In this paper, we consider an infinite dimensional exponential family $\mathcal{P}$ of probability densities, which are parametrized by functions in a reproducing kernel Hilbert space $\mathcal{H}$, and show it to be quite rich in the sense that a broad class of densities on $\mathbb{R}^d$ can be approximated arbitrarily well in Kullback-Leibler (KL) divergence by elements in $\mathcal{P}$. Motivated by this approximation property, the paper addresses the question of estimating an unknown density $p_0$ through an element in $\mathcal{P}$. Standard techniques like maximum likelihood estimation (MLE) or pseudo MLE (based on the method of sieves), which are based on minimizing the KL divergence between $p_0$ and $\mathcal{P}$, do not yield practically useful estimators because of their inability to efficiently handle the log-partition function. We propose an estimator $\hat{p}_n$ based on minimizing the*Fisher divergence*, $J(p_0\Vert p)$ between $p_0$ and $p\in \mathcal{P}$, which involves solving a simple finite-dimensional linear system.

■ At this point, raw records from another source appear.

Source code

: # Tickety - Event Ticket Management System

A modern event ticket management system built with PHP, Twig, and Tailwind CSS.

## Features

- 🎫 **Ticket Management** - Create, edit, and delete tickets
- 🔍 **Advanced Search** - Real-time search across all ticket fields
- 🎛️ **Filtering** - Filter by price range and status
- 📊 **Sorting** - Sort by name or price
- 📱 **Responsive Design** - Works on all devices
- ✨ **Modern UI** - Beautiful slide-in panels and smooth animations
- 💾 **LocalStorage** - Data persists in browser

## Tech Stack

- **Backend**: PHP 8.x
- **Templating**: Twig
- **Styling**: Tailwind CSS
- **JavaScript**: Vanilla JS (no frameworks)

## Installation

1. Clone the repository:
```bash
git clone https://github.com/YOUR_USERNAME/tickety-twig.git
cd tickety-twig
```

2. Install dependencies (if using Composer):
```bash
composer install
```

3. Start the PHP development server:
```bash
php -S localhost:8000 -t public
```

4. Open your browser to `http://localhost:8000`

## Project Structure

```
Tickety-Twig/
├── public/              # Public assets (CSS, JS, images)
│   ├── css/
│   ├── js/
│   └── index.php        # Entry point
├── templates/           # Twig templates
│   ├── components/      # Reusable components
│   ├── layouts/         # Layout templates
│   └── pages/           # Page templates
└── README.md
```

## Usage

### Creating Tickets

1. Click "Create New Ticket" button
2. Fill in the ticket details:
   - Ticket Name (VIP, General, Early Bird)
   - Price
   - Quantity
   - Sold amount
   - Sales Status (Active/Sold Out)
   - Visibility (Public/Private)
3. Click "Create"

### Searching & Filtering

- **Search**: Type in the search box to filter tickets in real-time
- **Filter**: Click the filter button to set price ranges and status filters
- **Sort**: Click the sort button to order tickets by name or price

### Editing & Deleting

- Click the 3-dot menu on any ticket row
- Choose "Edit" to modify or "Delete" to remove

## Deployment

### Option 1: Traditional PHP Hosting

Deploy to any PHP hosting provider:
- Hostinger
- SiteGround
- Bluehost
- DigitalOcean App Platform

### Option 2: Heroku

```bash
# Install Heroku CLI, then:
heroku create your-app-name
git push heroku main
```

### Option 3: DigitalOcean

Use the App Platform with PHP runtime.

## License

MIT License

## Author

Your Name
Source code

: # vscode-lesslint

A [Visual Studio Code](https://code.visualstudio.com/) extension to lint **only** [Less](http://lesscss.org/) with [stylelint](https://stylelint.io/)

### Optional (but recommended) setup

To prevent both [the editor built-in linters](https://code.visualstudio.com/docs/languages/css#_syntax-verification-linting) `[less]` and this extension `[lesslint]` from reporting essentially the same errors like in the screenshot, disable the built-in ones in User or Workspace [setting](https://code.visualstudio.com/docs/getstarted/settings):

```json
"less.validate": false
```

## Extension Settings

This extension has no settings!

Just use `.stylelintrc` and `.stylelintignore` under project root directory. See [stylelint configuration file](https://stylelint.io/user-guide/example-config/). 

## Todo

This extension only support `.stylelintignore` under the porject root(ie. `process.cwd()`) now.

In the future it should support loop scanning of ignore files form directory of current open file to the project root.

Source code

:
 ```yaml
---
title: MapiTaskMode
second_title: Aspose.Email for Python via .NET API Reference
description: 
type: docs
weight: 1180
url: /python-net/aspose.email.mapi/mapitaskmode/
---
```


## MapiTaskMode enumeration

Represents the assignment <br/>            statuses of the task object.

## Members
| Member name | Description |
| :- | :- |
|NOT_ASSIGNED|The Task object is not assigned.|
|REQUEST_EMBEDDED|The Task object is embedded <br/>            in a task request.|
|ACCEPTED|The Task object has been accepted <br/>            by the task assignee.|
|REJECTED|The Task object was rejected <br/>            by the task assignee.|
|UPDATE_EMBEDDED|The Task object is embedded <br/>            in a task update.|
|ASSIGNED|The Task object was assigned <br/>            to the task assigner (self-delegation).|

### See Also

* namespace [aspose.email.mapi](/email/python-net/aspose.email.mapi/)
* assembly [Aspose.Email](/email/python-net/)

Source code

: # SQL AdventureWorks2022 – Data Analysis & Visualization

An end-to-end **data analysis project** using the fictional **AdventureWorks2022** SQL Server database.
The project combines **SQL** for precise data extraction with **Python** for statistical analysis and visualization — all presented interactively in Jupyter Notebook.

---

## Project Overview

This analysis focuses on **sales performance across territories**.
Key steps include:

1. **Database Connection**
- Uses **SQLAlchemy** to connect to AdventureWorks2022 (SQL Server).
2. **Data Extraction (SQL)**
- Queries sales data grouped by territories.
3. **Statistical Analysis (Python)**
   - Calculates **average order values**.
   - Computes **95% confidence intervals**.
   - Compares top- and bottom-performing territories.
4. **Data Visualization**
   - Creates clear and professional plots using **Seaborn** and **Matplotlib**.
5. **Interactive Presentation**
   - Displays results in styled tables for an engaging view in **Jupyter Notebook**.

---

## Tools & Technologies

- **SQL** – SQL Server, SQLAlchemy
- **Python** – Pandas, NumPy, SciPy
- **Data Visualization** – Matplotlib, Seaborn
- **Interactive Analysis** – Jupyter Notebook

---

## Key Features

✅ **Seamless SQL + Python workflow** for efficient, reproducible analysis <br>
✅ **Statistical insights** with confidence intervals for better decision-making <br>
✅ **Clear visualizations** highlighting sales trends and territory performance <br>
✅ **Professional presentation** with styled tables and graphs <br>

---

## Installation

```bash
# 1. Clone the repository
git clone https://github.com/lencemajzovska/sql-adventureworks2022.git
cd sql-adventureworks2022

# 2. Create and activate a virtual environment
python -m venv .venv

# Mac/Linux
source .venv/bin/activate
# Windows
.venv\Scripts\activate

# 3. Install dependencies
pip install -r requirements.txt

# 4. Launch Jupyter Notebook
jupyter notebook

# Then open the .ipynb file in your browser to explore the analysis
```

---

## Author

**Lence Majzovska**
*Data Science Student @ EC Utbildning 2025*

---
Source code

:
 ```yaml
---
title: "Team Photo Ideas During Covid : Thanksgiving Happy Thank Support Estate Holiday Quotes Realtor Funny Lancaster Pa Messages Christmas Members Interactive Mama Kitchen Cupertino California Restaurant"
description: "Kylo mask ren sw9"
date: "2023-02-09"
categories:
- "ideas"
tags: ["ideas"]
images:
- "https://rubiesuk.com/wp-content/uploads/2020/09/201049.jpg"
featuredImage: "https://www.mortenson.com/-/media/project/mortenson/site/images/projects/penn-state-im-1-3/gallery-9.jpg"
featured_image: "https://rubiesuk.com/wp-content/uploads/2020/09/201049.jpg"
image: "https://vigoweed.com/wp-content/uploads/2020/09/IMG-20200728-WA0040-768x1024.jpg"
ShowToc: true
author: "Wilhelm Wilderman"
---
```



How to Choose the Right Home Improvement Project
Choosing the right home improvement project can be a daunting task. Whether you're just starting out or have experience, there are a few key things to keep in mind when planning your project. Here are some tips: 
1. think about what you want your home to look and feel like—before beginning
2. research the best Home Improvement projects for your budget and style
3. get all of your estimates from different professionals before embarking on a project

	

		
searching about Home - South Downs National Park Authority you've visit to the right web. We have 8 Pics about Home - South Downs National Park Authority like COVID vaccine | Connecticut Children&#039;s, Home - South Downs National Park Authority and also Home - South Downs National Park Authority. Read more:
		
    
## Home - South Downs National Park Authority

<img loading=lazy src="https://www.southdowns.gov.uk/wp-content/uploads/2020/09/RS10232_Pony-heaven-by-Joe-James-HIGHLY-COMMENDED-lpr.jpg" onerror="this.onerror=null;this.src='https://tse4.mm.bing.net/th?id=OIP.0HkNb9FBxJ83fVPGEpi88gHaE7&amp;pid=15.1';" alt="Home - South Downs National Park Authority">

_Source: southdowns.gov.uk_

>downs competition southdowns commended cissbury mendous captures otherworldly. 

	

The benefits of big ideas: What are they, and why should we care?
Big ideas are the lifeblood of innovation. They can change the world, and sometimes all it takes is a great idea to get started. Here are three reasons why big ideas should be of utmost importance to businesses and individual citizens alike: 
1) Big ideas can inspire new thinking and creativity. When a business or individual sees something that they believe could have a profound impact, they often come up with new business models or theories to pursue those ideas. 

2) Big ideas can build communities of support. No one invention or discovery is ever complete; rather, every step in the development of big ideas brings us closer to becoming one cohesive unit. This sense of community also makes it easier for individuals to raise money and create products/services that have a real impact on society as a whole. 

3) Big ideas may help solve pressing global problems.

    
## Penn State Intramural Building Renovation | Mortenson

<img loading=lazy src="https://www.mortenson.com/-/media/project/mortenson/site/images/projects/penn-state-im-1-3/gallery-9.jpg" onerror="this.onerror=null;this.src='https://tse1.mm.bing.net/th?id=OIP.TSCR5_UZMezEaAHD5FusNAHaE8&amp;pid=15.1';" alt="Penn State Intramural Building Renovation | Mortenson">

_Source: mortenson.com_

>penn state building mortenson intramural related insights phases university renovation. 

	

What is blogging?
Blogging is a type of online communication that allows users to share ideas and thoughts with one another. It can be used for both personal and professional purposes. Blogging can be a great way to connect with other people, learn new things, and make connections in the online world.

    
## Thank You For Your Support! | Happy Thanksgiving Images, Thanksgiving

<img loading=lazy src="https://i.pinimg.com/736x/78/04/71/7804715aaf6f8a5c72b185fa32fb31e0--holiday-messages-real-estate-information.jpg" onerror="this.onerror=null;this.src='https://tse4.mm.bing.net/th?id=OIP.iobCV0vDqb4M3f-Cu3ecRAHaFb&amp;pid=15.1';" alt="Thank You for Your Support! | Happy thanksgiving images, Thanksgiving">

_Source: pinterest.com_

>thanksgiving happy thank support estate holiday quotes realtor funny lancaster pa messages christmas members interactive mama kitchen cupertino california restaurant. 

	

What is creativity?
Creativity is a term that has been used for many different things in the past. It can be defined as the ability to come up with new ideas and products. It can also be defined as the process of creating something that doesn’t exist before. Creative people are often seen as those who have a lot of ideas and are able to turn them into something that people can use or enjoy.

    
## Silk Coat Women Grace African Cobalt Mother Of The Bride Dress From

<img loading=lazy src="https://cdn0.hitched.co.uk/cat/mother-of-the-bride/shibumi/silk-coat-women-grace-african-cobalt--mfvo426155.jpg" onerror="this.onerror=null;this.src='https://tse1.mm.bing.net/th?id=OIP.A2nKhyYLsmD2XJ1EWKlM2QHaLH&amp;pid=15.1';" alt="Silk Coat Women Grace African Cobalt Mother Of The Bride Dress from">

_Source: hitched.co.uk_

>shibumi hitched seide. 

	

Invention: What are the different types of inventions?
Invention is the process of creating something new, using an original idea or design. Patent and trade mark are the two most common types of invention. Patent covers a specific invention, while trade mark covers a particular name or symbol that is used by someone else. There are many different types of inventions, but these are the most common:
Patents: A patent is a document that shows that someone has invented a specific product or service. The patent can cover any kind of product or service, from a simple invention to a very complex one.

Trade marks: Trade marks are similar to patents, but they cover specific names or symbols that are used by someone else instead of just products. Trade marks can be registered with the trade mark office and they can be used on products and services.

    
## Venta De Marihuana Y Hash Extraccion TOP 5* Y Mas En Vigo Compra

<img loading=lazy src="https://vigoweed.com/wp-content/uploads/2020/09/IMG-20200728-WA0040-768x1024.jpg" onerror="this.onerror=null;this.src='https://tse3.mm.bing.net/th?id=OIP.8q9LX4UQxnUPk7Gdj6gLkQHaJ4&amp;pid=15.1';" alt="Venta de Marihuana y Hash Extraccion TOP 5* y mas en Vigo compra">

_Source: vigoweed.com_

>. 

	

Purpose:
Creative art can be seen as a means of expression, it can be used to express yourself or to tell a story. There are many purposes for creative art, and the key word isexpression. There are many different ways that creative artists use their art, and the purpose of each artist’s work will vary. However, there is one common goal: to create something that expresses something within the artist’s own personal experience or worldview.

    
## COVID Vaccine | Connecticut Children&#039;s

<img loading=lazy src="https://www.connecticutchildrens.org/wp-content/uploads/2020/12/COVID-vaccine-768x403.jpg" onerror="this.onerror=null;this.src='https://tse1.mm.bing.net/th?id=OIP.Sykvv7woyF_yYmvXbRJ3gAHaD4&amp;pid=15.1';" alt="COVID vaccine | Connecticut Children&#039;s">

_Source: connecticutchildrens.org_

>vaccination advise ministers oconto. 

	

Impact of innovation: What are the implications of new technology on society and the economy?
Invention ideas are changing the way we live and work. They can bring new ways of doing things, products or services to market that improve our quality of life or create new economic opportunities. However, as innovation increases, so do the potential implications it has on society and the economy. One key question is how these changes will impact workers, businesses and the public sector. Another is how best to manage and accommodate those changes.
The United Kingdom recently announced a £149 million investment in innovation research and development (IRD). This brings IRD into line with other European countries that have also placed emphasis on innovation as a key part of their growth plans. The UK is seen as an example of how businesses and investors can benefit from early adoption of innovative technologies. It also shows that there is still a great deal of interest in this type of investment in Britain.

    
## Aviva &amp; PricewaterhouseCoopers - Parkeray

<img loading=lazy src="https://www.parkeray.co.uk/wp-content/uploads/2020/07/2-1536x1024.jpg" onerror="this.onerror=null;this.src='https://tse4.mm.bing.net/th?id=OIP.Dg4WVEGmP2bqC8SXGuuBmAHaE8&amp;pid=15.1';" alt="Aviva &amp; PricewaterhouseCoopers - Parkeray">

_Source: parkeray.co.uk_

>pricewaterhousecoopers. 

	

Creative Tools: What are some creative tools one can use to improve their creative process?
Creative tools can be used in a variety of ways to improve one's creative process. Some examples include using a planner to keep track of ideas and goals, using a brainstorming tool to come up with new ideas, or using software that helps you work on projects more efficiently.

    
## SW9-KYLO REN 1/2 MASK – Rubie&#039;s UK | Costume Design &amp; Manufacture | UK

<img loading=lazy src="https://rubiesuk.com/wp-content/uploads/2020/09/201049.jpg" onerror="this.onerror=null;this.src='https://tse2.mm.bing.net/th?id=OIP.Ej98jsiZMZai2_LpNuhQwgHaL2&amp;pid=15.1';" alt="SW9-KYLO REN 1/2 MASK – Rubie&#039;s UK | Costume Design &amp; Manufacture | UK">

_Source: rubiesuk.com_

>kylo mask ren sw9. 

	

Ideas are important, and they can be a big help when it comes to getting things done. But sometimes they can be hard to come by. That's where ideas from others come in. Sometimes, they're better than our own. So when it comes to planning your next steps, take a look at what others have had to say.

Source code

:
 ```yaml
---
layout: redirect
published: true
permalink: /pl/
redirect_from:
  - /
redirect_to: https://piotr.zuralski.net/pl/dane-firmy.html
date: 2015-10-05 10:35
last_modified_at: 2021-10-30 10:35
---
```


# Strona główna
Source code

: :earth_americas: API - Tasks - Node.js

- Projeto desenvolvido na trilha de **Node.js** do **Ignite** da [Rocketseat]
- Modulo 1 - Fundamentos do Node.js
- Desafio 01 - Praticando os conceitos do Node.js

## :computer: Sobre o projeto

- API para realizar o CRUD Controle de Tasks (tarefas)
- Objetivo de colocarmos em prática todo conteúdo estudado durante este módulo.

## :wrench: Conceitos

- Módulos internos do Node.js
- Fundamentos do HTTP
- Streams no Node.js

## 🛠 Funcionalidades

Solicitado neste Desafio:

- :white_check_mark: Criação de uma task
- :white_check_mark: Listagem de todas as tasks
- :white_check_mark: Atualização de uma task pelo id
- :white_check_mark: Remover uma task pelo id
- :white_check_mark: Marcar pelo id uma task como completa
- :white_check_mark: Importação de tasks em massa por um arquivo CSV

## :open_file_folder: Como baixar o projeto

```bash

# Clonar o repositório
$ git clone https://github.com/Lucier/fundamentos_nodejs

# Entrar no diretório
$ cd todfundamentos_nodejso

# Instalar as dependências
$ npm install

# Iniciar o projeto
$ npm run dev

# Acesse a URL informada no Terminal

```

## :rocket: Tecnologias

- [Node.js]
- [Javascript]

When $p_0\in\mathcal{P}$, we show that the proposed estimator is consistent, and provide a convergence rate of $n^{-\min\left\{\frac{2}{3},\frac{2\beta+1}{2\beta+2}\right\}}$ in Fisher divergence under the smoothness assumption that $\log p_0\in\mathcal{R}(C^\beta)$ for some $\beta\ge 0$, where $C$ is a certain Hilbert-Schmidt operator on $\mathcal{H}$ and $\mathcal{R}(C^\beta)$ denotes the image of $C^\beta$. We also investigate the misspecified case of $p_0\notin\mathcal{P}$ and show that $J(p_0\Vert\hat{p}_n)\rightarrow \inf_{p\in\mathcal{P}}J(p_0\Vert p)$ as $n\rightarrow \infty$, and provide a rate for this convergence under a similar smoothness condition as above. Through numerical simulations we demonstrate that the proposed estimator outperforms the non- parametric kernel density estimator, and that the advantage of the proposed estimator grows as $d$ increases.